PROBLEM DETAILS -
Please repeat only the lines below starting at the line that holds "2. *As an Image" and ending at the line that holds "Match Played) Against", exactly, with both of those lines included and every picture omitted.
===== RECORDS PROVIDED
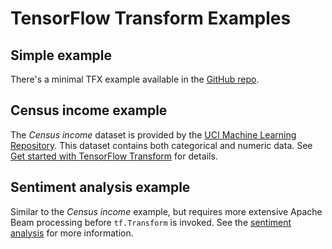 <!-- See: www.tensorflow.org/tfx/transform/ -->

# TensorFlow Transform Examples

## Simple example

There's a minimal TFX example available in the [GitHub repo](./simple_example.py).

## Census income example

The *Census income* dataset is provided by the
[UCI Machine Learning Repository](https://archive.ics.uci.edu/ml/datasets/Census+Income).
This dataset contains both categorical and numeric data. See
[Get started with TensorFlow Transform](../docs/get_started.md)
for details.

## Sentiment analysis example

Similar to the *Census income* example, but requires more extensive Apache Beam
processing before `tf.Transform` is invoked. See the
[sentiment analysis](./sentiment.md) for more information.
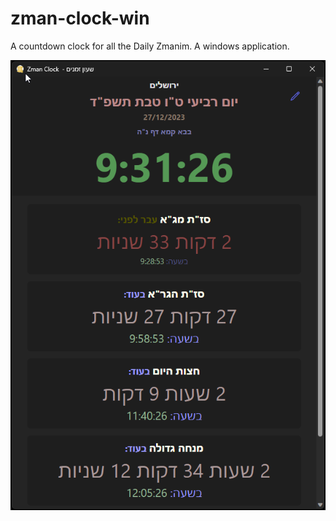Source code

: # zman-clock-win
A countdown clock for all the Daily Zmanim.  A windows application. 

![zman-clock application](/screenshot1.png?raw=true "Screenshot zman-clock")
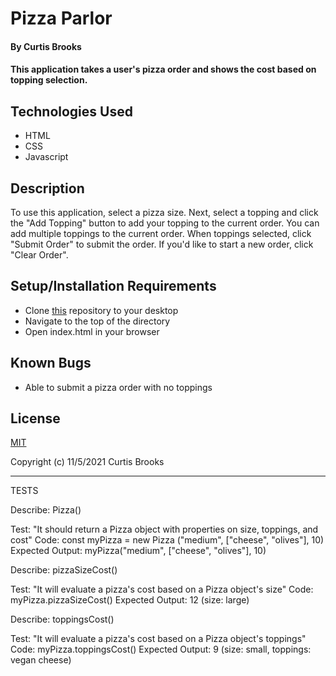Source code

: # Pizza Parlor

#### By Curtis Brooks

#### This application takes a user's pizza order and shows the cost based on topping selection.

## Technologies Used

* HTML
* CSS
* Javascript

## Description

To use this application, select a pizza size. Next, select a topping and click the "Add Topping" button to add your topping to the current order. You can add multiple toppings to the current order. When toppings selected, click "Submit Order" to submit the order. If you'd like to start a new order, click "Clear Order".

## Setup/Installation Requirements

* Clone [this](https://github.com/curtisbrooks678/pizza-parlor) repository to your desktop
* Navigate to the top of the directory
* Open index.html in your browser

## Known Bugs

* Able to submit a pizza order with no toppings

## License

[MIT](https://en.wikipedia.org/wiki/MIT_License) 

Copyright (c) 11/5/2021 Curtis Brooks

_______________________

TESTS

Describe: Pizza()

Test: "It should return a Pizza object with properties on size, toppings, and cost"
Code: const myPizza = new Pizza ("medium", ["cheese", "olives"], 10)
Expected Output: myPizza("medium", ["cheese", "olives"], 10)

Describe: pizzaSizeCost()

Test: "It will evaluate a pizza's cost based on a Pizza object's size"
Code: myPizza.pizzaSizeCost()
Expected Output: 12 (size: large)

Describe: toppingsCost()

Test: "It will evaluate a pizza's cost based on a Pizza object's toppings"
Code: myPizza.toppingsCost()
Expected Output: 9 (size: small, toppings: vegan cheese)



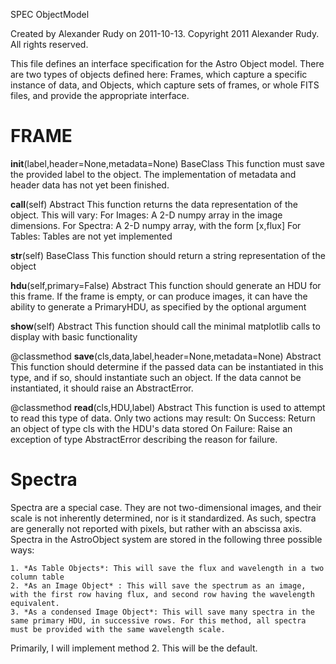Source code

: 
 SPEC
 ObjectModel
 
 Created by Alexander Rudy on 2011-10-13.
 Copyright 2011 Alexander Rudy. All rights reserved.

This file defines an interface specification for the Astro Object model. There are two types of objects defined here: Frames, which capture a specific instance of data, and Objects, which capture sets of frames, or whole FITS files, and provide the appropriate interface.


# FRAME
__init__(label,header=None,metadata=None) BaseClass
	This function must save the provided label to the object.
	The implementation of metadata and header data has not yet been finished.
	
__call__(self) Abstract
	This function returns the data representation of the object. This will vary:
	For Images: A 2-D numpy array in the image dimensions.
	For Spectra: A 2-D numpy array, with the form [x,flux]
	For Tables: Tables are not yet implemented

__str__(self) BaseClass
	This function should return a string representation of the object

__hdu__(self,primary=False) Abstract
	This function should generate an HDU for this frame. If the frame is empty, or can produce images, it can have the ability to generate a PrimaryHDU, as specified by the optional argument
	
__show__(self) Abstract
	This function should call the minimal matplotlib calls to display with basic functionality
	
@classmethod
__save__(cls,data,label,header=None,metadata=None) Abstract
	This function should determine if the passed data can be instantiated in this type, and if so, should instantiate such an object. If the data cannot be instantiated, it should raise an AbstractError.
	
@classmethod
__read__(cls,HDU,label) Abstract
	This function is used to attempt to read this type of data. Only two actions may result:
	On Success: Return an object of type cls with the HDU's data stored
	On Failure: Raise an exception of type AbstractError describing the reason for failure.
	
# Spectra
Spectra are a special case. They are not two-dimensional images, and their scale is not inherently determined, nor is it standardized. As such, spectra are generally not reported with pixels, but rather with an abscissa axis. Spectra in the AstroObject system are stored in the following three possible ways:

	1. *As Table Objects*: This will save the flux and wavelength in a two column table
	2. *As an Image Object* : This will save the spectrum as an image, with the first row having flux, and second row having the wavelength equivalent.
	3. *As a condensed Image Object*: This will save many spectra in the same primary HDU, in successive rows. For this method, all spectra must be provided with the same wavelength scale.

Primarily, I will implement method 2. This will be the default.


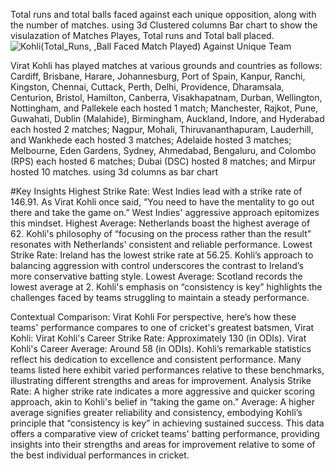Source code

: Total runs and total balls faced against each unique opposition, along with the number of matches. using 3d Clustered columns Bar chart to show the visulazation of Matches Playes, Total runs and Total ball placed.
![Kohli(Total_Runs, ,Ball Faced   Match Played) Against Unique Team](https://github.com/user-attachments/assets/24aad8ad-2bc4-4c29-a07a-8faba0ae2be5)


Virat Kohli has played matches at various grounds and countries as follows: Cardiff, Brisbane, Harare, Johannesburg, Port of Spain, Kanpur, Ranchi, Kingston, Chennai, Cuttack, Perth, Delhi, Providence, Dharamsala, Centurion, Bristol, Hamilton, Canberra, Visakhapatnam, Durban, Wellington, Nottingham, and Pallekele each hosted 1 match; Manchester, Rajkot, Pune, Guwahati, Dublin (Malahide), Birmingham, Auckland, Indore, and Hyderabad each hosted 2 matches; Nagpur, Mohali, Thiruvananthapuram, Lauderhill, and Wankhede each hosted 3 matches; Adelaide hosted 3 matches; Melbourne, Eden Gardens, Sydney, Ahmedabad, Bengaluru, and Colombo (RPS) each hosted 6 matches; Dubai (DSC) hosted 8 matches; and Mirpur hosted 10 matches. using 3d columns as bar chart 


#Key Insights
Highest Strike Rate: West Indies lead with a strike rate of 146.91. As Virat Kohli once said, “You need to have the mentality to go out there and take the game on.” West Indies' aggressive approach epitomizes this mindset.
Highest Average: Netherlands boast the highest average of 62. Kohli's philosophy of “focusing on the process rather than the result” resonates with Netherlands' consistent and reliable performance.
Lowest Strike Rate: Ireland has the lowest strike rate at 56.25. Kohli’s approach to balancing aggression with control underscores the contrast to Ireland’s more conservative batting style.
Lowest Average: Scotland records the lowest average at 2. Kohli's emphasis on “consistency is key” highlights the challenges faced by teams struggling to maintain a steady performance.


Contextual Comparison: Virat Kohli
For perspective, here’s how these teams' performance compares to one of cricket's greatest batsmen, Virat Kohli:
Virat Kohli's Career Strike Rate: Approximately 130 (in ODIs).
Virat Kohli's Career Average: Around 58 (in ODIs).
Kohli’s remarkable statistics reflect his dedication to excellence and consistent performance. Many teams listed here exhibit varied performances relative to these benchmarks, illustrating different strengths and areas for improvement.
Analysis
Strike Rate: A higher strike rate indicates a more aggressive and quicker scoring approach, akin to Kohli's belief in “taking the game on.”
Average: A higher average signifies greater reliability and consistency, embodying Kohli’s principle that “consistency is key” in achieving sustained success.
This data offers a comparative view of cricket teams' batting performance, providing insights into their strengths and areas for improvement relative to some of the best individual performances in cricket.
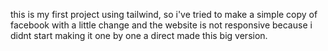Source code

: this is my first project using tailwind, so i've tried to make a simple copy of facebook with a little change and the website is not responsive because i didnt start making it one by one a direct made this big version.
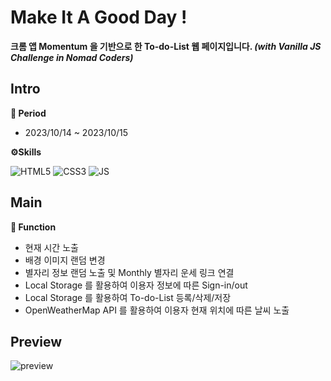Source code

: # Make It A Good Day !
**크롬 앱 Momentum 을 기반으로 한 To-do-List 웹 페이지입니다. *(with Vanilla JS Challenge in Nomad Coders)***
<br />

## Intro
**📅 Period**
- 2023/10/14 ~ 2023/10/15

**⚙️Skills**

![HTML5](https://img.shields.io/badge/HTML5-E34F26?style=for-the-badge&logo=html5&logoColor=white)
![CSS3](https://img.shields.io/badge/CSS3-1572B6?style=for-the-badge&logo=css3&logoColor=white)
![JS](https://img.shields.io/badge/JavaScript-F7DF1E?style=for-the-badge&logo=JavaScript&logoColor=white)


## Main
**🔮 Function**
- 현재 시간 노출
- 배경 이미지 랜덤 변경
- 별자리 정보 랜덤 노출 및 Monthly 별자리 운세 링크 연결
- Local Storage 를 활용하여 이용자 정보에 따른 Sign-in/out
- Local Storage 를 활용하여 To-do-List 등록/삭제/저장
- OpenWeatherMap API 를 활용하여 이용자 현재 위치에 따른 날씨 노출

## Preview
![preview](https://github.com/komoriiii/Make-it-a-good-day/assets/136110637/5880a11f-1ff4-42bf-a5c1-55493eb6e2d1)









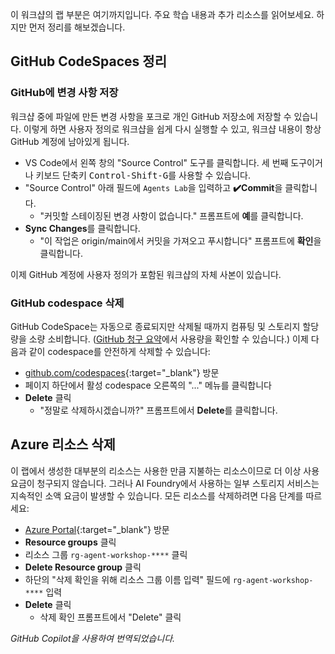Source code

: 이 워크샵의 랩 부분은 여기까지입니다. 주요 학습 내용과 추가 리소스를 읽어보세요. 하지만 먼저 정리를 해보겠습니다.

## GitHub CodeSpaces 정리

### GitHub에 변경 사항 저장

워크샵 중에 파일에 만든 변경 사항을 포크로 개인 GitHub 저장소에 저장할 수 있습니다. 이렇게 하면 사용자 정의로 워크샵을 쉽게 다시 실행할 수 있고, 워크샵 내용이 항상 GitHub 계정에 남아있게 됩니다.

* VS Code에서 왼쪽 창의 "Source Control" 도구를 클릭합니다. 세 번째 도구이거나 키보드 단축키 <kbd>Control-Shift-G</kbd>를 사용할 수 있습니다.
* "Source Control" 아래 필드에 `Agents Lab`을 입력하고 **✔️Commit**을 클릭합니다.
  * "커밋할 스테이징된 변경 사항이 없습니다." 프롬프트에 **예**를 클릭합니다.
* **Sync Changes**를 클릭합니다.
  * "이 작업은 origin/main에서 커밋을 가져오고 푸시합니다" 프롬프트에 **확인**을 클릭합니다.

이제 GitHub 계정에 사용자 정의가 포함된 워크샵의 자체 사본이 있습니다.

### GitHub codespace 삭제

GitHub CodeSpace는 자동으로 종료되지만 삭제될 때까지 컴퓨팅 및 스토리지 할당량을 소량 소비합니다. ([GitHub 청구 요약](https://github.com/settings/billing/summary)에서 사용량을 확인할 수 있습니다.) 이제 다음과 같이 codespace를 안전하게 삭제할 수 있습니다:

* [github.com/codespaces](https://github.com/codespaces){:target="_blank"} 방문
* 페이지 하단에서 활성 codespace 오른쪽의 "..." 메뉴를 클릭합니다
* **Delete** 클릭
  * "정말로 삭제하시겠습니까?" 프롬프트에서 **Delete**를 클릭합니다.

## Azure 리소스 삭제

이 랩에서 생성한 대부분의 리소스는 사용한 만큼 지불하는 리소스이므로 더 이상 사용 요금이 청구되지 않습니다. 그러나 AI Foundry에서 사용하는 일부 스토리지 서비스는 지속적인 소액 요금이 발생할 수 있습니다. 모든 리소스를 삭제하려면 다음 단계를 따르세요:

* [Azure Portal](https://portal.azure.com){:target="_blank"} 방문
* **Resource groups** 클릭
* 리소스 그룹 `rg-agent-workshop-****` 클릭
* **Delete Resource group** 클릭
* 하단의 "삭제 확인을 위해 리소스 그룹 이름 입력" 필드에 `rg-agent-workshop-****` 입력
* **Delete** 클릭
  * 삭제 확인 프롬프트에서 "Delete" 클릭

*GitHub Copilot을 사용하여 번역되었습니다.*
==========
REPLY -
	2. *As an Image Object* : This will save the spectrum as an image, with the first row having flux, and second row having the wavelength equivalent.
	3. *As a condensed Image Object*: This will save many spectra in the same primary HDU, in successive rows. For this method, all spectra must be provided with the same wavelength scale.

Primarily, I will implement method 2. This will be the default.


Source code

: Total runs and total balls faced against each unique opposition, along with the number of matches. using 3d Clustered columns Bar chart to show the visulazation of Matches Playes, Total runs and Total ball placed.
![Kohli(Total_Runs, ,Ball Faced   Match Played) Against Unique Team](https://github.com/user-attachments/assets/24aad8ad-2bc4-4c29-a07a-8faba0ae2be5)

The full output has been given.